Letters from Armorica-In Hiding (17 Juillet 34AF)

First Letter

Dear Journal,

As I write I am sitting—with no small degree of bemusement—in the tiny cabin of the Provençese sloop my fellow villagers have christened Le Blaireau. I am perfectly safe—and yet, in some ways I am no less a prisoner than if the Provençese lieutenant had carried me away. I cannot move the sloop, not by myself; I dare not leave it; and I am alone. It is some consolation that this is only for a time, and at least one of my friends will be returning in a day or so.

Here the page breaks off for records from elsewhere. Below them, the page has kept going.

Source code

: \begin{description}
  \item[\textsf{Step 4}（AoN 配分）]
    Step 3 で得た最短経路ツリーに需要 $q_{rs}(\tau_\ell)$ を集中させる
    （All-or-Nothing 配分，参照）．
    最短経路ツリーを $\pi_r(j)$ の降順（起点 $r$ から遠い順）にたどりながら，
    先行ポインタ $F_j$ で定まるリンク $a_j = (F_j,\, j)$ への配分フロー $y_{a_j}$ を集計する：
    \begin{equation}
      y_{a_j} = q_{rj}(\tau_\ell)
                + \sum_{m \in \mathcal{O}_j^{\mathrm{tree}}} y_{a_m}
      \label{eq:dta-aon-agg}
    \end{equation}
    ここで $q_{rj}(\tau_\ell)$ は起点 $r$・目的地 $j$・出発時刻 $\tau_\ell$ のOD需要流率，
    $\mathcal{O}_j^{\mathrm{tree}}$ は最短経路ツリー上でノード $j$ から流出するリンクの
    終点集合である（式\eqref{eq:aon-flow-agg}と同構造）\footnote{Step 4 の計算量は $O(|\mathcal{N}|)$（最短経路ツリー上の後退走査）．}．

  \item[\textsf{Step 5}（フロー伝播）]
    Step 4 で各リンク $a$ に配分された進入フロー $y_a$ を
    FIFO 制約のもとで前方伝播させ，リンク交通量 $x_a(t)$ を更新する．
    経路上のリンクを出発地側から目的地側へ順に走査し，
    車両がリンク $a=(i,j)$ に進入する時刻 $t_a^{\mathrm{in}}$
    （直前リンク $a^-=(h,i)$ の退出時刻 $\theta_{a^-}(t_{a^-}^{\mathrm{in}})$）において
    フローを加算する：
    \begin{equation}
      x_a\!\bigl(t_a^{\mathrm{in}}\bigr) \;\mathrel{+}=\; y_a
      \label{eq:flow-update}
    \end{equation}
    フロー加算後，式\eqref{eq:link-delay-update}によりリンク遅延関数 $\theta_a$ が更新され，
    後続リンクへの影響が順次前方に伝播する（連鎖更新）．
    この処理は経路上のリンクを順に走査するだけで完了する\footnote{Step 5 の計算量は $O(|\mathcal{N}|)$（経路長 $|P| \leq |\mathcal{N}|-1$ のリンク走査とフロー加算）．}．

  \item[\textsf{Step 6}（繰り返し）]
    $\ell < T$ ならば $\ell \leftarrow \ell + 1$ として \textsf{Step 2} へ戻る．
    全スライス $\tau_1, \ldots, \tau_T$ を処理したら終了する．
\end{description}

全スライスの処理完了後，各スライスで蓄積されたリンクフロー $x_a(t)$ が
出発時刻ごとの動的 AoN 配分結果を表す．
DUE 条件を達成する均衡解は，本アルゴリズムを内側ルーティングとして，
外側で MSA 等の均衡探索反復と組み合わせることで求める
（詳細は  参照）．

The bemusement comes from the singularity of my situation. I am on the sloop, as I have said. The sloop is in mid-air, several fathoms above ground level, and moored to two trees on either side of the river. (Should I care to leave the cabin and look over the rail, I should see the water far below, rushing and gurgling in the last of the day's light.) And the river is on the sky-island to the north of Bois-de-Bas.

But I get ahead of myself. When I arose yesterday morning the bodies of the Provençese soldiers had been taken away, I know not where—but Jacques assures me that no one will ever find them. A group of men headed by Onc' Herbert and M. Tremblay were standing looking at the sloop.

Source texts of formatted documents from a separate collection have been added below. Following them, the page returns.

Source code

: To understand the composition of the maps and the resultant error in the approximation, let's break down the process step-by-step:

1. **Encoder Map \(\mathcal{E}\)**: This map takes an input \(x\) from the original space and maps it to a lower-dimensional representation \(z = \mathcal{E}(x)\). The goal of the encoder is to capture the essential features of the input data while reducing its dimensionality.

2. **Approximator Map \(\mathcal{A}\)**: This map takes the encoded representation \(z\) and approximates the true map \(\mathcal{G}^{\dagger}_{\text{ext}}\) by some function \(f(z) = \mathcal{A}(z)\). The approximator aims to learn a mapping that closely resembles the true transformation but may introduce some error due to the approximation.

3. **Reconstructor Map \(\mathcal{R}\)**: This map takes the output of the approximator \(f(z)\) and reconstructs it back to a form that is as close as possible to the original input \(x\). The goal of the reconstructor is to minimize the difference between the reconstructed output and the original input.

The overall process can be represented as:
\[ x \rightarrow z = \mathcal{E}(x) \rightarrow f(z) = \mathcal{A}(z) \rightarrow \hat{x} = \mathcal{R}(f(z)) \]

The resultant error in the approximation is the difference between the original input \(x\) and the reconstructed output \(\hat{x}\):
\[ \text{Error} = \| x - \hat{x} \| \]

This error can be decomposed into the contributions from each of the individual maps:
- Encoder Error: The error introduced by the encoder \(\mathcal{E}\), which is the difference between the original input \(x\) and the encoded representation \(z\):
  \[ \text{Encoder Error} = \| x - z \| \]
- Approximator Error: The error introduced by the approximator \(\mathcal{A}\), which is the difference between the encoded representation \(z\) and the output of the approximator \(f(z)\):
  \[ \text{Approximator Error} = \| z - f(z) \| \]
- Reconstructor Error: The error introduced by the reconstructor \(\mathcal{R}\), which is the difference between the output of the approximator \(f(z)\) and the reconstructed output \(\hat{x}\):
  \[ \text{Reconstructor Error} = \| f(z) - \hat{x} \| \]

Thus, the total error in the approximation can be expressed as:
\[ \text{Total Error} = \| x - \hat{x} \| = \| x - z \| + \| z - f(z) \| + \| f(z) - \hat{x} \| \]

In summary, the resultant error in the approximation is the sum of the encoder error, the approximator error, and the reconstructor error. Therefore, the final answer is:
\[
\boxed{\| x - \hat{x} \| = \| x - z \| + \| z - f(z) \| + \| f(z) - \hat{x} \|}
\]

I had had a difficult night, worrying and brooding, but I had made up my mind, and soI walked up to Onc' Herbert with as much determination as I could summon. Marc was standing by his side; he greeted me cheerfully: "Good morning, Armand! We need your expertise."

"You need my absence," I said. "It's my fault that the soldiers came to Bois-de-Bas."

Onc' Herbert cocked an eye at me. "Pour quoi?" he said.

"I was indiscreet in my correspondence."

Onc' Herbert blinked, slowly, and then waited, his eye still cocked.

"It's complicated," I said.

Onc' Herbert continued to wait, and I sighed.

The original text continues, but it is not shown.